Recorded data Start Marker

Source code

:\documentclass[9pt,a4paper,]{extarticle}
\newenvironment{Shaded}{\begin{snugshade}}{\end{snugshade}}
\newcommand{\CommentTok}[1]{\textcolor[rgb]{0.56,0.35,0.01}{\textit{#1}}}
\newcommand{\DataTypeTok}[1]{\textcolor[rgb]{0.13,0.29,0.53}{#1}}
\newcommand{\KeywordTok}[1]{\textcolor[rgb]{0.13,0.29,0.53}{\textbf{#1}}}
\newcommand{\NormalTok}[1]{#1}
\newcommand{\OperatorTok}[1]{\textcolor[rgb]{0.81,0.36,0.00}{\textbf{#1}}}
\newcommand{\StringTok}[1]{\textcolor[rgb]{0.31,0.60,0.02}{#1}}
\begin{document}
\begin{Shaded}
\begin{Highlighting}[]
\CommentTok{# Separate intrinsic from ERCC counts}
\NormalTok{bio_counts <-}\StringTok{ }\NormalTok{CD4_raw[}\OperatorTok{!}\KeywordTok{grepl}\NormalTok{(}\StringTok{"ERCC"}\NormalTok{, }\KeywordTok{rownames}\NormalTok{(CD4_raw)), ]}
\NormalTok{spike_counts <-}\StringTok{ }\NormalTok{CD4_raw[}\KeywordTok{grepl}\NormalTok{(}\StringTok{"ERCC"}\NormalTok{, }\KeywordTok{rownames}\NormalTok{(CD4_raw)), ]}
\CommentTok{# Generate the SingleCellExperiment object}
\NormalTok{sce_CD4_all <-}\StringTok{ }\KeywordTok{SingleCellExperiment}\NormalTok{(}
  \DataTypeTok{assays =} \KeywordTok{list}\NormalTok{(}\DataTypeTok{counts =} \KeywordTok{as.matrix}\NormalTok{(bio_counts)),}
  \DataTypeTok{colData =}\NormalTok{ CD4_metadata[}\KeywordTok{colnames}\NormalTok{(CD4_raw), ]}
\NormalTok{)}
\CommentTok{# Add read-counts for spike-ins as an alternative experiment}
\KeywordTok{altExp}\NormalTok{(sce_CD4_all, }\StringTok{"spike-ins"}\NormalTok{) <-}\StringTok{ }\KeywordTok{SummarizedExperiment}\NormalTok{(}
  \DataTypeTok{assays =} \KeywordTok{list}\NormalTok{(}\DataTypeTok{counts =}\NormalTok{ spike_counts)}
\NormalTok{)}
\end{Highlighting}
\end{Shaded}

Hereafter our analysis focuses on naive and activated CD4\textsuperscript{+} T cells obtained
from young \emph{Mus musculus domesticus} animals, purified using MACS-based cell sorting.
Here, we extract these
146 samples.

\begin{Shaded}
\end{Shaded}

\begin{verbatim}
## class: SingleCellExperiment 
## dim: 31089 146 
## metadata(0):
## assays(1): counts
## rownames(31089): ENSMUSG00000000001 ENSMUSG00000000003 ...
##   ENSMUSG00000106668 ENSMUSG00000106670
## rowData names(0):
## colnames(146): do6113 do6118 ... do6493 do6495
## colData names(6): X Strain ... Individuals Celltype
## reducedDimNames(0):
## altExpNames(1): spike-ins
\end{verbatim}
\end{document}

Recorded data End Marker

__What the task requires__.
Without changing a single character, repeat each record.

__Expected answer__.
Source code

:\documentclass[9pt,a4paper,]{extarticle}
\newenvironment{Shaded}{\begin{snugshade}}{\end{snugshade}}
\newcommand{\CommentTok}[1]{\textcolor[rgb]{0.56,0.35,0.01}{\textit{#1}}}
\newcommand{\DataTypeTok}[1]{\textcolor[rgb]{0.13,0.29,0.53}{#1}}
\newcommand{\KeywordTok}[1]{\textcolor[rgb]{0.13,0.29,0.53}{\textbf{#1}}}
\newcommand{\NormalTok}[1]{#1}
\newcommand{\OperatorTok}[1]{\textcolor[rgb]{0.81,0.36,0.00}{\textbf{#1}}}
\newcommand{\StringTok}[1]{\textcolor[rgb]{0.31,0.60,0.02}{#1}}
\begin{document}
\begin{Shaded}
\begin{Highlighting}[]
\CommentTok{# Separate intrinsic from ERCC counts}
\NormalTok{bio_counts <-}\StringTok{ }\NormalTok{CD4_raw[}\OperatorTok{!}\KeywordTok{grepl}\NormalTok{(}\StringTok{"ERCC"}\NormalTok{, }\KeywordTok{rownames}\NormalTok{(CD4_raw)), ]}
\NormalTok{spike_counts <-}\StringTok{ }\NormalTok{CD4_raw[}\KeywordTok{grepl}\NormalTok{(}\StringTok{"ERCC"}\NormalTok{, }\KeywordTok{rownames}\NormalTok{(CD4_raw)), ]}
\CommentTok{# Generate the SingleCellExperiment object}
\NormalTok{sce_CD4_all <-}\StringTok{ }\KeywordTok{SingleCellExperiment}\NormalTok{(}
  \DataTypeTok{assays =} \KeywordTok{list}\NormalTok{(}\DataTypeTok{counts =} \KeywordTok{as.matrix}\NormalTok{(bio_counts)),}
  \DataTypeTok{colData =}\NormalTok{ CD4_metadata[}\KeywordTok{colnames}\NormalTok{(CD4_raw), ]}
\NormalTok{)}
\CommentTok{# Add read-counts for spike-ins as an alternative experiment}
\KeywordTok{altExp}\NormalTok{(sce_CD4_all, }\StringTok{"spike-ins"}\NormalTok{) <-}\StringTok{ }\KeywordTok{SummarizedExperiment}\NormalTok{(}
  \DataTypeTok{assays =} \KeywordTok{list}\NormalTok{(}\DataTypeTok{counts =}\NormalTok{ spike_counts)}
\NormalTok{)}
\end{Highlighting}
\end{Shaded}

Hereafter our analysis focuses on naive and activated CD4\textsuperscript{+} T cells obtained
from young \emph{Mus musculus domesticus} animals, purified using MACS-based cell sorting.
Here, we extract these
146 samples.

\begin{Shaded}
\end{Shaded}

\begin{verbatim}
## class: SingleCellExperiment 
## dim: 31089 146 
## metadata(0):
## assays(1): counts
## rownames(31089): ENSMUSG00000000001 ENSMUSG00000000003 ...
##   ENSMUSG00000106668 ENSMUSG00000106670
## rowData names(0):
## colnames(146): do6113 do6118 ... do6493 do6495
## colData names(6): X Strain ... Individuals Celltype
## reducedDimNames(0):
## altExpNames(1): spike-ins
\end{verbatim}
\end{document}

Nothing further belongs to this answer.